BEGIN LISTED ENTRIES

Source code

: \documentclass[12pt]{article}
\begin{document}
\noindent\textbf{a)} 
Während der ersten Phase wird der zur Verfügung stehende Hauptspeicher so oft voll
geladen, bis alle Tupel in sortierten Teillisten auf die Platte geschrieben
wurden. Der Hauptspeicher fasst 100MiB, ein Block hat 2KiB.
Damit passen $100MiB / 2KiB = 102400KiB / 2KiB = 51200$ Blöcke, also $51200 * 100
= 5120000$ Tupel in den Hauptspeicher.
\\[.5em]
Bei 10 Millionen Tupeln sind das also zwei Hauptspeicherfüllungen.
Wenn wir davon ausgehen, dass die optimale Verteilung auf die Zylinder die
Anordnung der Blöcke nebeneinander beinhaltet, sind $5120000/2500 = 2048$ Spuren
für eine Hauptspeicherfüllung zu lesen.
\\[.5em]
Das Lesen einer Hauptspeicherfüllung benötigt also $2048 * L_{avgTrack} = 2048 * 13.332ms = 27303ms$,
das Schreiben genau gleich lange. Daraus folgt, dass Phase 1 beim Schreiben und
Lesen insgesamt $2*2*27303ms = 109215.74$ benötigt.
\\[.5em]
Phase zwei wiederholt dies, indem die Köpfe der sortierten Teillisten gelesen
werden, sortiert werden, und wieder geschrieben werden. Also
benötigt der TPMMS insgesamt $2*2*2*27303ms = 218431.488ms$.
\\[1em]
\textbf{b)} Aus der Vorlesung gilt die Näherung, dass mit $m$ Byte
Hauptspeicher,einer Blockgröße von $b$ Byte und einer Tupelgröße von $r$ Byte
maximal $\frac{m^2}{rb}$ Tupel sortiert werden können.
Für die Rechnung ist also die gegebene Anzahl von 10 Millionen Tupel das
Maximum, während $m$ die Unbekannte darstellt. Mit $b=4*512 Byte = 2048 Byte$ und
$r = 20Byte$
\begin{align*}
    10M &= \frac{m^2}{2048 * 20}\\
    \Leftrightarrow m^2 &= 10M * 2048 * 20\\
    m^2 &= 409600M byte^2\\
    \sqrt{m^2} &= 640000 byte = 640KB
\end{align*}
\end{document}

END LISTED ENTRIES

» **WHAT YOU SHOULD DO**
Quote all the records exactly, please, leaving none out.

» **WRITTEN REPLY**
Source code

: \documentclass[12pt]{article}
\begin{document}
\noindent\textbf{a)} 
Während der ersten Phase wird der zur Verfügung stehende Hauptspeicher so oft voll
geladen, bis alle Tupel in sortierten Teillisten auf die Platte geschrieben
wurden. Der Hauptspeicher fasst 100MiB, ein Block hat 2KiB.
Damit passen $100MiB / 2KiB = 102400KiB / 2KiB = 51200$ Blöcke, also $51200 * 100
= 5120000$ Tupel in den Hauptspeicher.
\\[.5em]
Bei 10 Millionen Tupeln sind das also zwei Hauptspeicherfüllungen.
Wenn wir davon ausgehen, dass die optimale Verteilung auf die Zylinder die
Anordnung der Blöcke nebeneinander beinhaltet, sind $5120000/2500 = 2048$ Spuren
für eine Hauptspeicherfüllung zu lesen.
\\[.5em]
Das Lesen einer Hauptspeicherfüllung benötigt also $2048 * L_{avgTrack} = 2048 * 13.332ms = 27303ms$,
das Schreiben genau gleich lange. Daraus folgt, dass Phase 1 beim Schreiben und
Lesen insgesamt $2*2*27303ms = 109215.74$ benötigt.
\\[.5em]
Phase zwei wiederholt dies, indem die Köpfe der sortierten Teillisten gelesen
werden, sortiert werden, und wieder geschrieben werden. Also
benötigt der TPMMS insgesamt $2*2*2*27303ms = 218431.488ms$.
\\[1em]
\textbf{b)} Aus der Vorlesung gilt die Näherung, dass mit $m$ Byte
Hauptspeicher,einer Blockgröße von $b$ Byte und einer Tupelgröße von $r$ Byte
maximal $\frac{m^2}{rb}$ Tupel sortiert werden können.
Für die Rechnung ist also die gegebene Anzahl von 10 Millionen Tupel das
Maximum, während $m$ die Unbekannte darstellt. Mit $b=4*512 Byte = 2048 Byte$ und
$r = 20Byte$
\begin{align*}
    10M &= \frac{m^2}{2048 * 20}\\
    \Leftrightarrow m^2 &= 10M * 2048 * 20\\
    m^2 &= 409600M byte^2\\
    \sqrt{m^2} &= 640000 byte = 640KB
\end{align*}
\end{document}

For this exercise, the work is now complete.